Negarse a aprobar las cuentas: qué significa y qué cambia
Votar contra las cuentas no sanciona al administrador. Bloquea a la comunidad, que no es lo mismo.
Cada año la junta general se pronuncia sobre las cuentas del ejercicio anterior. La votación parece formal, hasta el día en que la junta ha detectado anomalías y alguien propone no aprobarlas.
La cuestión merece precisión, porque aprobar las cuentas no es lo que muchos propietarios creen, y una negativa mal preparada produce sobre todo desorden.
Qué significa la aprobación
Aprobar las cuentas es constatar que la contabilidad del ejercicio refleja los gastos comprometidos y las cantidades giradas. Es lo que permite cerrar el ejercicio, repartir los gastos definitivos y emitir las regularizaciones.
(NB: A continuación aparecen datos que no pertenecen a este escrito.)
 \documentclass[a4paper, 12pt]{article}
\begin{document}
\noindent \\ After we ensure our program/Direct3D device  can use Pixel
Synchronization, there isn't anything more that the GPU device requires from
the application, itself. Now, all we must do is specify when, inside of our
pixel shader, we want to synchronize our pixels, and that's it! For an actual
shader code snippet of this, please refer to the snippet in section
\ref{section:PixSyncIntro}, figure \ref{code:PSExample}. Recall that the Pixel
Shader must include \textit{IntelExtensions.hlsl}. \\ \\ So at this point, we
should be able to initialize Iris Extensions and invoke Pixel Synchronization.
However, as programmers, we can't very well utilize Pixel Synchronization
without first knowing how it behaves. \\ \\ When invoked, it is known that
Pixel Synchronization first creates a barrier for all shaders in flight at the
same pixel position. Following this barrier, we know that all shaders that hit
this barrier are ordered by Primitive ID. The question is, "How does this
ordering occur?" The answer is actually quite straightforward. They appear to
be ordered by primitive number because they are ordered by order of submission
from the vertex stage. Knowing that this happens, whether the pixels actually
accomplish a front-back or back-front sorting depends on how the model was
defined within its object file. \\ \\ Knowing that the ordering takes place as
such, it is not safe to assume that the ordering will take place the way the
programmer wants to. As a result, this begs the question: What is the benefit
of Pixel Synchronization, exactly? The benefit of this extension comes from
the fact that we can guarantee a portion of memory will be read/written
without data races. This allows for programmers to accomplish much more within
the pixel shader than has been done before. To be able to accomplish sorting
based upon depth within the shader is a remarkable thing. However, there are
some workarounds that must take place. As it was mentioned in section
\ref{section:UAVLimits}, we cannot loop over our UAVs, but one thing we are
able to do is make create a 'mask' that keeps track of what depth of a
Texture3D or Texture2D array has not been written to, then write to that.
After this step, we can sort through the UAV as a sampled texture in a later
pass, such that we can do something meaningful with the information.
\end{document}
No es una aprobación de la gestión del administrador ni una renuncia a discutir un gasto concreto. Esos dos puntos siguen otros mecanismos y a veces otros acuerdos.
Las consecuencias concretas de una negativa
- Los gastos del ejercicio no pueden repartirse de forma definitiva.
- Las regularizaciones quedan en suspenso, también para los propietarios acreedores.
- Las ventas en curso se complican: el certificado de deudas se apoya en cuentas aprobadas.
- La comunidad debe convocar de nuevo, con su coste.
- El asunto real —la anomalía detectada— sigue sin tratarse.
El tercer punto sorprende a menudo: la negativa afecta a propietarios que no tienen nada que ver, en especial los que venden. Mira el certificado de deudas en la venta.
Lo que funciona mejor que una negativa global
En la mayoría de los casos el problema no son todas las cuentas sino una o dos líneas: una factura sin justificante, un servicio facturado dos veces, un gasto no votado. Una negativa global penaliza todo por un punto.
- Plantear la pregunta por escrito al administrador antes de la junta, con la referencia exacta.
- Pedir un acuerdo separado sobre el punto discutido.
- Aprobar las cuentas haciendo constar la salvedad en el acta.
- Pedir una regularización en el ejercicio siguiente si el error se confirma.
El tercero es el menos usado por las juntas y el más eficaz: la salvedad consta en el acta, está fechada y no bloquea a nadie.
Cuándo la negativa se justifica de verdad
Quedan situaciones en las que aprobar no es posible: cuentas no entregadas en plazo, justificantes ausentes pese a petición escrita, una diferencia significativa y sin explicar entre contabilidad y extractos bancarios.
Ahí la negativa no es un gesto de enfado sino la constatación de que no hay nada que aprobar. Debe ir acompañada de una petición precisa y un calendario. Mira la cuenta bancaria separada y qué hacer cuando el administrador no responde.
La preparación real se hace antes
Un voto informado exige haber examinado las cuentas antes, con los justificantes. Es la función de control de la junta y no se improvisa la víspera.
Mira revisar las cuentas de la comunidad y la checklist previa a la junta: las preguntas hechas tres semanas antes obtienen respuestas; esas mismas preguntas en la sala obtienen un aplazamiento.
Una salvedad recogida en el acta pesa más tiempo que un voto en contra, y no bloquea la comunidad en absoluto.